TASK INPUTS Block Start

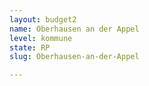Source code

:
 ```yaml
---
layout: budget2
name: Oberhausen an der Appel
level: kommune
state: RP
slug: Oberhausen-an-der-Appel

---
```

TASK INPUTS Block End
TASK INPUTS Block Start

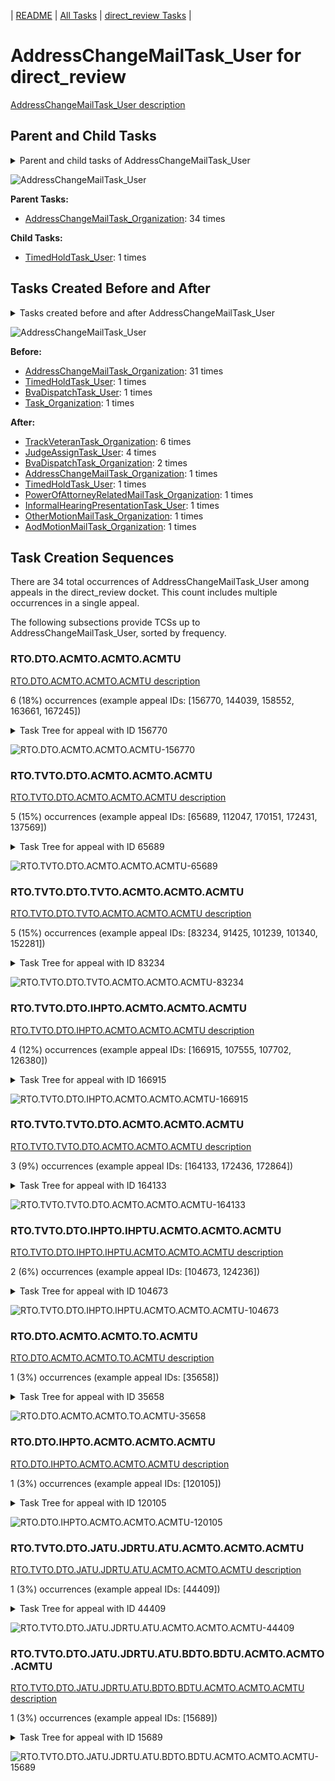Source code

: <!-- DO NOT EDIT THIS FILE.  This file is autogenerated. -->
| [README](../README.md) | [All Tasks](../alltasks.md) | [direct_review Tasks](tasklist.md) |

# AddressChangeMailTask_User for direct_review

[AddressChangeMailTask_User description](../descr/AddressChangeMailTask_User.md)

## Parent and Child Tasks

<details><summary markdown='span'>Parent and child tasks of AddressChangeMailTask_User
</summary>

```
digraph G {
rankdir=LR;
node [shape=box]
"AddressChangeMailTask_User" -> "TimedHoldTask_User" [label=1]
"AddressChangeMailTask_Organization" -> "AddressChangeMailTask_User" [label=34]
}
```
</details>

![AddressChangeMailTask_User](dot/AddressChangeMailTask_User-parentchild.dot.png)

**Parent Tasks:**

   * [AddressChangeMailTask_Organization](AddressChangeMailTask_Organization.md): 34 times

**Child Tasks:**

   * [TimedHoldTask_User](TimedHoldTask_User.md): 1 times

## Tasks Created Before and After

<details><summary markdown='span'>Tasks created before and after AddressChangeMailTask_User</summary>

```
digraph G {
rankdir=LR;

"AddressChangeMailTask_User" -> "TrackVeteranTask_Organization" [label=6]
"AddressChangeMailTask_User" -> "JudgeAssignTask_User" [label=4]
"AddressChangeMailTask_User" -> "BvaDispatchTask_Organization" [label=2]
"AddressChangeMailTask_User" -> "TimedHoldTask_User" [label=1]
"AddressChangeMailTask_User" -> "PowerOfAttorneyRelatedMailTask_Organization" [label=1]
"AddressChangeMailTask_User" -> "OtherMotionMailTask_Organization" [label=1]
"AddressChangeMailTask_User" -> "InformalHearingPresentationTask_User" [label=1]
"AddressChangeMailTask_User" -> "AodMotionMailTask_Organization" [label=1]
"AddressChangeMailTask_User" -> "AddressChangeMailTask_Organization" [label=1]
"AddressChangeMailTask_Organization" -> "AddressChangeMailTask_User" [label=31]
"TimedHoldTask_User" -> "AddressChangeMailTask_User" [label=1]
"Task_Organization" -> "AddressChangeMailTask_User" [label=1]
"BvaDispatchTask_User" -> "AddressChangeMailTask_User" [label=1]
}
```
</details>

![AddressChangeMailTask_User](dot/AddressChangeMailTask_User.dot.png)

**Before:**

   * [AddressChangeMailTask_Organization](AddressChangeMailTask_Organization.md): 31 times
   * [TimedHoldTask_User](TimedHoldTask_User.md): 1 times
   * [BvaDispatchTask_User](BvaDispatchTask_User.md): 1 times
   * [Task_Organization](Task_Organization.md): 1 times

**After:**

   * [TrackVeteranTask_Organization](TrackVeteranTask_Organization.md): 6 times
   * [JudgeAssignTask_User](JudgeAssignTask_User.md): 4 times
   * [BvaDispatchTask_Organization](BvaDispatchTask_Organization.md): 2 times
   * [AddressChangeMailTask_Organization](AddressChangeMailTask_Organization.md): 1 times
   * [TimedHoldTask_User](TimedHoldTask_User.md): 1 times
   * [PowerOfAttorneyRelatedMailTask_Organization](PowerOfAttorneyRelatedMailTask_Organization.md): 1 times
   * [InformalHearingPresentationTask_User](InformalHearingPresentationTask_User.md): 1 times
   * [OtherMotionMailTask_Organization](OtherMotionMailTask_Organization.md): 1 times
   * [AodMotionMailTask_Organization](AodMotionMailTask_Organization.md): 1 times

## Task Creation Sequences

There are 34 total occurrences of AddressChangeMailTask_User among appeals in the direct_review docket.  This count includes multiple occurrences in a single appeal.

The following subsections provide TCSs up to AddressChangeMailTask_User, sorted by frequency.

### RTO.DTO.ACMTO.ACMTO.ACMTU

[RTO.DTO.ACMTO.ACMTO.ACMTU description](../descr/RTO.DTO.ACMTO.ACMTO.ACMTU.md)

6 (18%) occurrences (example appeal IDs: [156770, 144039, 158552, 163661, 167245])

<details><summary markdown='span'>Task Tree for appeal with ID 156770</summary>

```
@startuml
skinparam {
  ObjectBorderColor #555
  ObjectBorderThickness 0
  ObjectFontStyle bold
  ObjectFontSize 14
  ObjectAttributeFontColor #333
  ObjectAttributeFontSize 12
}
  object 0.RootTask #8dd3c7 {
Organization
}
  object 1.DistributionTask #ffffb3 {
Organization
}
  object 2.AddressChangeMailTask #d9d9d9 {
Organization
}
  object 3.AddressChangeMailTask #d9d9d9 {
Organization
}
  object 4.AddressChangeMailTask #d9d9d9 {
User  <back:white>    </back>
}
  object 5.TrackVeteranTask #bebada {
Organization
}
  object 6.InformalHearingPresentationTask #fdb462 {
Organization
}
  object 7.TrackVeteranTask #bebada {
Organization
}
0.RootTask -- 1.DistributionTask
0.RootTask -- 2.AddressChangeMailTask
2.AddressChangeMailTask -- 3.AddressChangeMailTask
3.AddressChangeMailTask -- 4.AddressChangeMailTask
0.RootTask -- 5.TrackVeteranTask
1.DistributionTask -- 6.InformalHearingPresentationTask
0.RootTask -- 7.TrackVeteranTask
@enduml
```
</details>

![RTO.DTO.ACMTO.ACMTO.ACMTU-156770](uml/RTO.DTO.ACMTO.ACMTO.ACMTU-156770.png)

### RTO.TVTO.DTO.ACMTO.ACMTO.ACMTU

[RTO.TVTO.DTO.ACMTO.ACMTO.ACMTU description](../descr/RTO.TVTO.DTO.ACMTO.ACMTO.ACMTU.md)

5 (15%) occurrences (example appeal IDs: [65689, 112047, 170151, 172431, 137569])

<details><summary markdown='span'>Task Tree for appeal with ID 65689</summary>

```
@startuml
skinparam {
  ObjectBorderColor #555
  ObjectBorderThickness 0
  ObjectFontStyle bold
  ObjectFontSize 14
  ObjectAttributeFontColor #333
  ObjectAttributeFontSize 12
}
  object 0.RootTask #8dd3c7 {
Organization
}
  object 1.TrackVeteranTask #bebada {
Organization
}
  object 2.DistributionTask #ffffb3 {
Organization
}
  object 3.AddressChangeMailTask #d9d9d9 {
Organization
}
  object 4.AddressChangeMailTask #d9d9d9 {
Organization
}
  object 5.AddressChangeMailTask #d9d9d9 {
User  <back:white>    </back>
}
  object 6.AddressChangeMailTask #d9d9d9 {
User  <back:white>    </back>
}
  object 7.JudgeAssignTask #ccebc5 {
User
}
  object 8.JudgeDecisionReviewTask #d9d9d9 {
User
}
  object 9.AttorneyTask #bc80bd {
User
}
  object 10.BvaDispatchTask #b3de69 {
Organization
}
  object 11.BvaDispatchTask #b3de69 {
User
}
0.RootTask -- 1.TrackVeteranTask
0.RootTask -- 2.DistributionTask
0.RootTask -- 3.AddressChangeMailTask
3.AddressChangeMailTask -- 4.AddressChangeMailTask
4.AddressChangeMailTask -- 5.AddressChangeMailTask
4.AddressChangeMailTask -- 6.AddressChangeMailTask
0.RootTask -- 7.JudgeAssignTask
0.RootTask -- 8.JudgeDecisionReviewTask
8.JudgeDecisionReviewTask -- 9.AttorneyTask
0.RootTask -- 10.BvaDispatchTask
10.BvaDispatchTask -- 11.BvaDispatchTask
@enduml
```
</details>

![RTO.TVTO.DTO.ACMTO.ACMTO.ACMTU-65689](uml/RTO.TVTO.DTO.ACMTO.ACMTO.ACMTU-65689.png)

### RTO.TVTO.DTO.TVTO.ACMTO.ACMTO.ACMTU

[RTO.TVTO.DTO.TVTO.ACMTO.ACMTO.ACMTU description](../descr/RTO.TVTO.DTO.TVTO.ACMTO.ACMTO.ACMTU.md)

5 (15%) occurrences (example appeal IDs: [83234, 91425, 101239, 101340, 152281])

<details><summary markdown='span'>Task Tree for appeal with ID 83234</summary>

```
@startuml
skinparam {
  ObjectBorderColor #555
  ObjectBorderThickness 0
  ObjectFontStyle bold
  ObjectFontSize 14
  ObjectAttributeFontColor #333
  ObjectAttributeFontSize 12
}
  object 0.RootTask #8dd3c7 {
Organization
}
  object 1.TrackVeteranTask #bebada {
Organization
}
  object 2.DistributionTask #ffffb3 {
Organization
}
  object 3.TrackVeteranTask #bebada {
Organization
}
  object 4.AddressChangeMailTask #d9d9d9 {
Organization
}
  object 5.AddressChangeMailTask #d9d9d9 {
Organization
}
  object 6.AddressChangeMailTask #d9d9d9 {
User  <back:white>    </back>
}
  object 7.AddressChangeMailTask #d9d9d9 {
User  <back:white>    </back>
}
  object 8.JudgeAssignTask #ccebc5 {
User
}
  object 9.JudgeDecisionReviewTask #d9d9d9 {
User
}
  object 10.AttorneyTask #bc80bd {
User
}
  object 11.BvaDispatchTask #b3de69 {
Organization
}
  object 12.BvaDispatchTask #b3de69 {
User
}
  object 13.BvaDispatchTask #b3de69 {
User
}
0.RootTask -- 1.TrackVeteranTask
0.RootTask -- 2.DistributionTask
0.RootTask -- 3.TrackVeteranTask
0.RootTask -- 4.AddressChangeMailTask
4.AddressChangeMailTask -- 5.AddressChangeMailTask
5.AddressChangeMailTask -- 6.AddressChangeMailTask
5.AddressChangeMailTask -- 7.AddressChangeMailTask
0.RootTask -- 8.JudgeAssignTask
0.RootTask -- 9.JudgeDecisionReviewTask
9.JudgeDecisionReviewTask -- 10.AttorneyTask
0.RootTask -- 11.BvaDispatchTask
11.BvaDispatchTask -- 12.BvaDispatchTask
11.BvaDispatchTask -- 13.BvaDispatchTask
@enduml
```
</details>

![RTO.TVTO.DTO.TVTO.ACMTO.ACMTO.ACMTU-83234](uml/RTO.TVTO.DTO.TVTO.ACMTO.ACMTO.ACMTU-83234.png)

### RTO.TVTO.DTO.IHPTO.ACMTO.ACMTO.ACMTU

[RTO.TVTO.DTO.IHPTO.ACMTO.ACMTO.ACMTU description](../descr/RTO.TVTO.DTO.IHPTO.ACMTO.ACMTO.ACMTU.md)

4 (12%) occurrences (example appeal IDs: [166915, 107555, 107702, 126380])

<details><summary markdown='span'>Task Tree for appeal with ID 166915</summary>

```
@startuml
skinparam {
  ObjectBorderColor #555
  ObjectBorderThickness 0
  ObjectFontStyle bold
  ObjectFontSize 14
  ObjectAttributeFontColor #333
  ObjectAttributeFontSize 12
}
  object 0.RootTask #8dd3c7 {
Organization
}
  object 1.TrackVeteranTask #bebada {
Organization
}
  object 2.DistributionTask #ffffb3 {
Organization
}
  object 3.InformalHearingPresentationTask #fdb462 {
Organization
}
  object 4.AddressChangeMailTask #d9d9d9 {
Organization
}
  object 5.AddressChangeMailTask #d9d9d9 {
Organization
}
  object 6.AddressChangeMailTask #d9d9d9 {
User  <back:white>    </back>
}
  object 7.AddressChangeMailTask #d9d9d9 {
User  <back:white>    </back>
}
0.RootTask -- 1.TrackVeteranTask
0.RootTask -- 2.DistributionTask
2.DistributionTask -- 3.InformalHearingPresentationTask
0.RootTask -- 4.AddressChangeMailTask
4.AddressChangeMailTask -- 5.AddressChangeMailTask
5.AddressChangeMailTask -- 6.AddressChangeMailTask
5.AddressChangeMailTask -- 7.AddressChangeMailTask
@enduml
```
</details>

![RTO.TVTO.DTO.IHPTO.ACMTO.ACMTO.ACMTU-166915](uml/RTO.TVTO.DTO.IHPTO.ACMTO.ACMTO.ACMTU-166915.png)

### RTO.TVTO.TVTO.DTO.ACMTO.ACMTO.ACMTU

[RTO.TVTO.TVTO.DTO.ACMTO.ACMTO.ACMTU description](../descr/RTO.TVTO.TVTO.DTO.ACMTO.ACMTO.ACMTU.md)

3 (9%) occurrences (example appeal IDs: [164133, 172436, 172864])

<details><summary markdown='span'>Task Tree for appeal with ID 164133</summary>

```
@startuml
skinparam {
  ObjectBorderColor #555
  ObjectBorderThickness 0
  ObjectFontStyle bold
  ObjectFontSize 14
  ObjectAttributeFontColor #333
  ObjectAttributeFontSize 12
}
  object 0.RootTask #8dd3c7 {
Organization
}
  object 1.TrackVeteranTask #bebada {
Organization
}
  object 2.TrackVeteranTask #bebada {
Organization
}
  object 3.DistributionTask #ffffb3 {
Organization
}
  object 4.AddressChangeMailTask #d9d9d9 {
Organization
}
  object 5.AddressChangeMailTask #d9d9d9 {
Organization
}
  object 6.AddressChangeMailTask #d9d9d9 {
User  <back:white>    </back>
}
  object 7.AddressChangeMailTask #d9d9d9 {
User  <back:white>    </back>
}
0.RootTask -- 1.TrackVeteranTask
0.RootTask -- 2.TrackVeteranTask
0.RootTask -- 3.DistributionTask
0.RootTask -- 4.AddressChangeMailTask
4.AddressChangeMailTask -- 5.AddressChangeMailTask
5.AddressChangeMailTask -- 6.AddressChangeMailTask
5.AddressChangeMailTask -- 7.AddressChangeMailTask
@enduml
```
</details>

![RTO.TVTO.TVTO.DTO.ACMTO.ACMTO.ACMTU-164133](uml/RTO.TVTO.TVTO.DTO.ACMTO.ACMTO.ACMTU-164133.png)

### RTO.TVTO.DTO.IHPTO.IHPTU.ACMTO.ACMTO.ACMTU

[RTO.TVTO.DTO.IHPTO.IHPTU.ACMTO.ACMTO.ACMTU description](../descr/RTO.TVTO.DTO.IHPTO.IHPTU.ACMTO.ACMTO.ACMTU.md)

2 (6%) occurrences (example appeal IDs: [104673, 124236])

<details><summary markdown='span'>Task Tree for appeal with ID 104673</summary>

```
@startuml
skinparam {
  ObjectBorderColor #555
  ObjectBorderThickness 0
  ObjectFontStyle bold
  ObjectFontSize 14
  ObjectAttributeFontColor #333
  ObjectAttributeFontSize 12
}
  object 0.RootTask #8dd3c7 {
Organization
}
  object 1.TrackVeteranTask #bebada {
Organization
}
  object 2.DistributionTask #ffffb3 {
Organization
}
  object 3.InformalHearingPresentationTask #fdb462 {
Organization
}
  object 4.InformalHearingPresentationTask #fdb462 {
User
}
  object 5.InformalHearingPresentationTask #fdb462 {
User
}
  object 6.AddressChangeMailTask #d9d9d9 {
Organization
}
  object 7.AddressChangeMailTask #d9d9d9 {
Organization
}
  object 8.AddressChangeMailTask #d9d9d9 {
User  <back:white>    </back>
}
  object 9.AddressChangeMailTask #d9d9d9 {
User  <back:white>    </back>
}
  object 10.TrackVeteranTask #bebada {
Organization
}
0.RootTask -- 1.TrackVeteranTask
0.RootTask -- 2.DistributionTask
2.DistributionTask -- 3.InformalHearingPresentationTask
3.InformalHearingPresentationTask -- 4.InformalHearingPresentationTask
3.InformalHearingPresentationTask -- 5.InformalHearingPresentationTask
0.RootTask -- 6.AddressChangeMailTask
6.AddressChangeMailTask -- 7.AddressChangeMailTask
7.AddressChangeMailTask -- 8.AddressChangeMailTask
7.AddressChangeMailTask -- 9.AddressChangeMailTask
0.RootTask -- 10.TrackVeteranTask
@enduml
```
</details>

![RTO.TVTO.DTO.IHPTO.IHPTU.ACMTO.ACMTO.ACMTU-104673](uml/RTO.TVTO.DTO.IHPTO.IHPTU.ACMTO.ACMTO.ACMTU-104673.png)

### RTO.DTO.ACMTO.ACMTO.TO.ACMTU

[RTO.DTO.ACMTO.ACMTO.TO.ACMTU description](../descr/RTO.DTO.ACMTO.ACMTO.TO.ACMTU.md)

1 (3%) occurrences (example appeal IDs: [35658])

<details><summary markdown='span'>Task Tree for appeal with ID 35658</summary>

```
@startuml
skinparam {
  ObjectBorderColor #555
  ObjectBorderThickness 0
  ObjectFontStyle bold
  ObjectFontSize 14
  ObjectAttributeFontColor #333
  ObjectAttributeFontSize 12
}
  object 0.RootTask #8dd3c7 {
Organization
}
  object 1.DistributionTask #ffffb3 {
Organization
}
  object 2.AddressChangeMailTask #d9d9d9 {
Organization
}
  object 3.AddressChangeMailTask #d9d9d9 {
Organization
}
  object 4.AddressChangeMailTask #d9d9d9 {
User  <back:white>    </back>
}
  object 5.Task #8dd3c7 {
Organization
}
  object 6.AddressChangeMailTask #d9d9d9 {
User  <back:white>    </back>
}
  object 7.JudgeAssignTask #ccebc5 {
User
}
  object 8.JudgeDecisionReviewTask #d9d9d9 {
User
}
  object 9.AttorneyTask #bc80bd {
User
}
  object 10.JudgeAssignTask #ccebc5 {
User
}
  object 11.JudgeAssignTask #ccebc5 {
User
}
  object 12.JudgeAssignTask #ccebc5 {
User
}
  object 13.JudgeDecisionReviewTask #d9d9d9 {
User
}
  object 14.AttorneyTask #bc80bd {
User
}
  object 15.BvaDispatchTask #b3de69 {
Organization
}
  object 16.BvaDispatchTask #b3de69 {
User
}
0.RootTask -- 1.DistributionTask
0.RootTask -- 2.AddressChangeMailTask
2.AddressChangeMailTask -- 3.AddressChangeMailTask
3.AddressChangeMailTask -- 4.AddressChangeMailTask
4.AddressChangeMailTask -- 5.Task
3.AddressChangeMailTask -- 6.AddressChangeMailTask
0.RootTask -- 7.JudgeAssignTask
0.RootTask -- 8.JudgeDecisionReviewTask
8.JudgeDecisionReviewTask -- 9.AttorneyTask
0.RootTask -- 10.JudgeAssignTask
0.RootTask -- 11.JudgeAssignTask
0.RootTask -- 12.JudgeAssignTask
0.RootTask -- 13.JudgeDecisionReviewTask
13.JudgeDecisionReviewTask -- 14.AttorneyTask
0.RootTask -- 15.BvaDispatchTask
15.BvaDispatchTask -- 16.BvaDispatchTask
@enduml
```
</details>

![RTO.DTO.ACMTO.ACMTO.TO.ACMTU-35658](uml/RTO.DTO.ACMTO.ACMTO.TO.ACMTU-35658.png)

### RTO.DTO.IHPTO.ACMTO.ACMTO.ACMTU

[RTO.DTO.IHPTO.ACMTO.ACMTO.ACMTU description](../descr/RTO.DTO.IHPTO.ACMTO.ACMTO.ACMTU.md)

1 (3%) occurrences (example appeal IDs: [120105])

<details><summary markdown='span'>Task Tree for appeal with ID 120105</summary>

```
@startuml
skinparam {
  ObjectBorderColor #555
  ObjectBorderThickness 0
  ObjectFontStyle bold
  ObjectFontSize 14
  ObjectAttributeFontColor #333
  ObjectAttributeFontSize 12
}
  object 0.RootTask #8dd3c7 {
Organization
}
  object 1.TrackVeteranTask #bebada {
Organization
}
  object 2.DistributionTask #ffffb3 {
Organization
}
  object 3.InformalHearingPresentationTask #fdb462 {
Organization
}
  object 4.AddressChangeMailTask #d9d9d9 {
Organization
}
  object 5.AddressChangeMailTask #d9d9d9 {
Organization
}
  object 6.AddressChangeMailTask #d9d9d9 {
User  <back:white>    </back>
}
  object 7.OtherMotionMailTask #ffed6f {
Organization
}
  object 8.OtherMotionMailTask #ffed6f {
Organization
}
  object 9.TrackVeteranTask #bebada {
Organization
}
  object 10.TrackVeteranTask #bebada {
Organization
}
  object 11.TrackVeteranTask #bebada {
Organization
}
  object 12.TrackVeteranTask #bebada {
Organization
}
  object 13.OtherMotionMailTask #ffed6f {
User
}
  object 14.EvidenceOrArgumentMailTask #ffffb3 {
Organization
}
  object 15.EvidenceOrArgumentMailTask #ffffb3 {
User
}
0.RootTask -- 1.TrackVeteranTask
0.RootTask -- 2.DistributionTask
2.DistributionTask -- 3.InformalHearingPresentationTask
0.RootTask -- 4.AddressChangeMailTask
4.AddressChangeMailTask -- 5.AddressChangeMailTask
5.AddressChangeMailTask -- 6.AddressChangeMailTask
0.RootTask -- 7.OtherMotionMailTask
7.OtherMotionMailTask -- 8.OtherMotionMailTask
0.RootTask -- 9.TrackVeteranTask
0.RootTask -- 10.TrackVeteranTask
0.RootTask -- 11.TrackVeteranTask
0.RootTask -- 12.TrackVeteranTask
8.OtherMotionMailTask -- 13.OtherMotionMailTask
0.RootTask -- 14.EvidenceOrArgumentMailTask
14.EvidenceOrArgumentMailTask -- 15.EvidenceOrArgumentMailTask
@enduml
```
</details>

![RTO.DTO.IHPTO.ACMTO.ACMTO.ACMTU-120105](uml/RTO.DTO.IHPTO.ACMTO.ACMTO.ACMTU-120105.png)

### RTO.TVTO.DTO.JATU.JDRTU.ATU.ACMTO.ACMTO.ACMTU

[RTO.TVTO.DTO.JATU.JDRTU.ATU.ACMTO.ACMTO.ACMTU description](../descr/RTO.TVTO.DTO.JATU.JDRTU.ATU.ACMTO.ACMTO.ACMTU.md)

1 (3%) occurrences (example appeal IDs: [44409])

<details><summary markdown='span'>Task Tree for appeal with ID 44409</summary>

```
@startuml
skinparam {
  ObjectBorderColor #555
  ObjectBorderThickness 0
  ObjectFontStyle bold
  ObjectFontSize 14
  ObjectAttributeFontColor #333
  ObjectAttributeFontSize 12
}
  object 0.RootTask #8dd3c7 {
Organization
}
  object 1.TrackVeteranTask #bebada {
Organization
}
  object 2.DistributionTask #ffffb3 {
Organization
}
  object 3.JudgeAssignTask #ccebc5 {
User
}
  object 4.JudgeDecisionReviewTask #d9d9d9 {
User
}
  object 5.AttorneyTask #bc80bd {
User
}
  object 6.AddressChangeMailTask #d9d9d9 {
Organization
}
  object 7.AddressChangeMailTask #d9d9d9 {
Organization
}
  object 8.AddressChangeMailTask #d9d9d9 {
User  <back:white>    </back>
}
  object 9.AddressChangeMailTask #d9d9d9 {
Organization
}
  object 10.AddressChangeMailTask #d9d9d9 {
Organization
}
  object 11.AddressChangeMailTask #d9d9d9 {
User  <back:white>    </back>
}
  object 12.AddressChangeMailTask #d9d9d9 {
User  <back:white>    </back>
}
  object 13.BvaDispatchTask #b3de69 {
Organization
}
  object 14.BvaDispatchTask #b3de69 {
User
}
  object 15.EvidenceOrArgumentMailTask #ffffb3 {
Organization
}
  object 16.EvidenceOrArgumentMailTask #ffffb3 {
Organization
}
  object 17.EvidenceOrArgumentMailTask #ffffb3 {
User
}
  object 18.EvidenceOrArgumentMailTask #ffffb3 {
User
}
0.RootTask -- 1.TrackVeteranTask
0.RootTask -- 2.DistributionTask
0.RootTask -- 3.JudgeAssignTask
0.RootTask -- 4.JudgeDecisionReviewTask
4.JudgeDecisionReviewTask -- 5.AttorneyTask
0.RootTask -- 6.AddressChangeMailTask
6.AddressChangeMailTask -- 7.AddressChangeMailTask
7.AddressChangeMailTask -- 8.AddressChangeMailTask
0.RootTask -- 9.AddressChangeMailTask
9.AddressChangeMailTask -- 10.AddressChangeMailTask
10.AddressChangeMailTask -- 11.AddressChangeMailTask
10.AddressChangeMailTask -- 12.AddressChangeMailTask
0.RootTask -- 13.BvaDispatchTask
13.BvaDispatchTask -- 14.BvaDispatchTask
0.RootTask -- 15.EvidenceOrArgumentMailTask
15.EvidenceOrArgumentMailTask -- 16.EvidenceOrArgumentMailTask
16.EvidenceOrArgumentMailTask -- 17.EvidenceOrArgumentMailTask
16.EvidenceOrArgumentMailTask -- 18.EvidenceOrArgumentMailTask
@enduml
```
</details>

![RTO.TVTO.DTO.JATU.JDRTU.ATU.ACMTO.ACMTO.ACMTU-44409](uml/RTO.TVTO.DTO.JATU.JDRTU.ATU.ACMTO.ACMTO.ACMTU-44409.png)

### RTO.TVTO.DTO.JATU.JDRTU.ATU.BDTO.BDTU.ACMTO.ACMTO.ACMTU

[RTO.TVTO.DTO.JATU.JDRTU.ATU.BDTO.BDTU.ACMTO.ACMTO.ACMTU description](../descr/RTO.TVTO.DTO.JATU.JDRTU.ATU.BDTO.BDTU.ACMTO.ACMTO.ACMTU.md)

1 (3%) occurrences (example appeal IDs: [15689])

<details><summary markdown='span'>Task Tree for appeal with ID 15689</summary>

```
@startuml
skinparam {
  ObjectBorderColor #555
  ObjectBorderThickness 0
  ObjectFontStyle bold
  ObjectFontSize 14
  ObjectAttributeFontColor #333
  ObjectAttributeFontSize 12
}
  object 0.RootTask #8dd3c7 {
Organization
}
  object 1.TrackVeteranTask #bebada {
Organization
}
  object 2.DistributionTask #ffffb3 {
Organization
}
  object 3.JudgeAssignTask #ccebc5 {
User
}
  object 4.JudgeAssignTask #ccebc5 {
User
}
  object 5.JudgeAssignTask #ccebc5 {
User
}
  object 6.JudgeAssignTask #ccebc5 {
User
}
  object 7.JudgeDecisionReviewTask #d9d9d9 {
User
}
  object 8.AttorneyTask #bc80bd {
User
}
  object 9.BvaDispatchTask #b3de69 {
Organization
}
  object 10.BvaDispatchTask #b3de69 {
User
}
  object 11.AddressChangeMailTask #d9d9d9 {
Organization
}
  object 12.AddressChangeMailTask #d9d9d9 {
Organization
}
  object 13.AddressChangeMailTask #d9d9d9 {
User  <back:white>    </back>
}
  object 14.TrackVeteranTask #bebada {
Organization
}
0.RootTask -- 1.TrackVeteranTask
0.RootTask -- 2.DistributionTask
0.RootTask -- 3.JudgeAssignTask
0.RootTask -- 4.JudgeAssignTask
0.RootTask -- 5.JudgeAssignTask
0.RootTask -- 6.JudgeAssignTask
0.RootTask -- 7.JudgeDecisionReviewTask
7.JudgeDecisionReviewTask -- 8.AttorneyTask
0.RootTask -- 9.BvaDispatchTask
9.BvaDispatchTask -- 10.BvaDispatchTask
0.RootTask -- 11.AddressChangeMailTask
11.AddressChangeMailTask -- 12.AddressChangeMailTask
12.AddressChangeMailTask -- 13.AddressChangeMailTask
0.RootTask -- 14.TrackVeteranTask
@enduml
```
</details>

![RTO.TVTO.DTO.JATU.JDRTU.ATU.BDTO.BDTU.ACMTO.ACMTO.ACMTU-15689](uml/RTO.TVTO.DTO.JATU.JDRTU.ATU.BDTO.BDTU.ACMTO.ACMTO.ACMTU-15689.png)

TASK INPUTS Block End

DIRECTIONS: All lines in the records above that contain "JDRTU" are to be reported.

EXERCISE ANSWER:
### RTO.TVTO.DTO.JATU.JDRTU.ATU.ACMTO.ACMTO.ACMTU
[RTO.TVTO.DTO.JATU.JDRTU.ATU.ACMTO.ACMTO.ACMTU description](../descr/RTO.TVTO.DTO.JATU.JDRTU.ATU.ACMTO.ACMTO.ACMTU.md)
![RTO.TVTO.DTO.JATU.JDRTU.ATU.ACMTO.ACMTO.ACMTU-44409](uml/RTO.TVTO.DTO.JATU.JDRTU.ATU.ACMTO.ACMTO.ACMTU-44409.png)
### RTO.TVTO.DTO.JATU.JDRTU.ATU.BDTO.BDTU.ACMTO.ACMTO.ACMTU
[RTO.TVTO.DTO.JATU.JDRTU.ATU.BDTO.BDTU.ACMTO.ACMTO.ACMTU description](../descr/RTO.TVTO.DTO.JATU.JDRTU.ATU.BDTO.BDTU.ACMTO.ACMTO.ACMTU.md)
![RTO.TVTO.DTO.JATU.JDRTU.ATU.BDTO.BDTU.ACMTO.ACMTO.ACMTU-15689](uml/RTO.TVTO.DTO.JATU.JDRTU.ATU.BDTO.BDTU.ACMTO.ACMTO.ACMTU-15689.png)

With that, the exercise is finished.